About the job Founding AI Engineer / CTO
We don't want a VP. We seek a true technical co-founder —the 0-1 architect who will build the AI core and own it end-to-end.
You'll trade corporate predictability for foundational upside: substantial founder equity, a founder stipend, and 100% technical ownership. You will be the CTO hands-on, shipping product, hiring next engineers, and setting the engineering culture.
Who you are
- 7+ years of hands-on software engineering at the intersection of full-stack and machine learning.
- You've built and shipped production AI/ML systems (LLM-based products, RAG/agent systems, embeddings + vector search) and you write production code every week.
- You understand the full stack: frontend (React/TypeScript/Next.js), backend (Python FastAPI), infra (Docker, Kubernetes), databases (Postgres + vector DB), and MLOps.
- You care about correctness, observability, and privacy (audit logs, monitoring, data governance).
What you'll own & ship
- Design and build the core alignment engine: embeddings, retrieval, match-signal pipeline, and ranking, and production inference for scale.
- Implement robust retrieval/RAG or agent architectures and make the trade-offs between latency, cost, and privacy.
- Build data pipelines, model evaluation and continuous training workflows, and reliable model deployment (serving, autoscaling, monitoring).
- Lead infra: containerized services, cloud infra as code (Terraform), CI/CD, and secure model hosting.
- Hire and grow a small engineering team; own product/technical roadmap and KPIs.
Tech stack & skills we expect
(We'll trust you to pick the best tools and make trade-offs, but familiarity with these is ideal)
- LLM app frameworks: LangChain / agent frameworks for chain-of-responsibility & tool use.
- Vector search & embeddings: experience with Pinecone / Weaviate / pgvector / Redis / Milvus (production tradeoffs for latency, cost, and scale).
- Fine-tuning & model ops: PEFT / LoRA / QLoRA workflows and Hugging Face toolchain for adapting open models when needed.
- LLM providers & hybrid hosting: pragmatic use of managed LLM APIs (OpenAI, Anthropic, etc.) plus ability to run/host open models when cost or privacy demands it.

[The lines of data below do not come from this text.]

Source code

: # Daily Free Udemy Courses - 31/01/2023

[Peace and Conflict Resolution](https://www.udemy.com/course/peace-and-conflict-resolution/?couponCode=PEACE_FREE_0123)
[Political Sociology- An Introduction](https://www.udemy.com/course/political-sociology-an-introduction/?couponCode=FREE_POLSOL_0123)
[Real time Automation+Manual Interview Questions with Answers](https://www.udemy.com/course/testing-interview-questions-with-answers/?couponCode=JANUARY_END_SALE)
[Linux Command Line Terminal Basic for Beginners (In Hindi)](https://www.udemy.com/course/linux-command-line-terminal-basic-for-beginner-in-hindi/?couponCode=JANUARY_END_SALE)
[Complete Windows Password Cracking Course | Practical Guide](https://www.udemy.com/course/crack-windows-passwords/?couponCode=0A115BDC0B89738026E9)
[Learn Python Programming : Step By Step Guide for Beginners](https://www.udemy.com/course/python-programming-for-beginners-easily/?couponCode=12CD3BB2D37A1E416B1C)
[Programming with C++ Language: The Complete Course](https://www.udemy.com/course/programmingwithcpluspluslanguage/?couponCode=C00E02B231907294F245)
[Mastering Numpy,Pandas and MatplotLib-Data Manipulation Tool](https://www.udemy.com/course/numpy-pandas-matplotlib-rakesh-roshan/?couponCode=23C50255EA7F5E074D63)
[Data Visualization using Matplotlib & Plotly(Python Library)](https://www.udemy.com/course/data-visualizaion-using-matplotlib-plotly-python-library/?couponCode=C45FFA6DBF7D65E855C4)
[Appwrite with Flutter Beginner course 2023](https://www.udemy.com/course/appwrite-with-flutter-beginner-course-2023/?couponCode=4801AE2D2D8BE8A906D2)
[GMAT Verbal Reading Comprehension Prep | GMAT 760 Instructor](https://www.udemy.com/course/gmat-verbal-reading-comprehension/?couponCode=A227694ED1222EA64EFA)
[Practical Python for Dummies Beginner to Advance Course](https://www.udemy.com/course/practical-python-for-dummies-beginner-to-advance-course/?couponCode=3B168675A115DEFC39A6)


- MLOps & observability: experiment tracking, model registry and CI (Weights & Biases, MLflow, Dagster-style orchestration).
- Full-stack fundamentals: React + TypeScript + Next.js, Tailwind (or similar), Node or Python APIs, PostgreSQL, Redis, GraphQL/REST, Docker & Kubernetes, Terraform.
Nice-to-haves
- Experience with agent-style architectures and knowledge of RAG vs agent trade-offs (security, data locality, latency).
- Deployment experience on major clouds (AWS/GCP/Azure) and experience optimizing for cost/perf at scale.
- Background in privacy/security, GDPR/Audit, or working with sensitive data.
The trade
- You bring deep, hands-on engineering + ML experience and product intuition. You will be the founding technical leader and do the heavy lifting.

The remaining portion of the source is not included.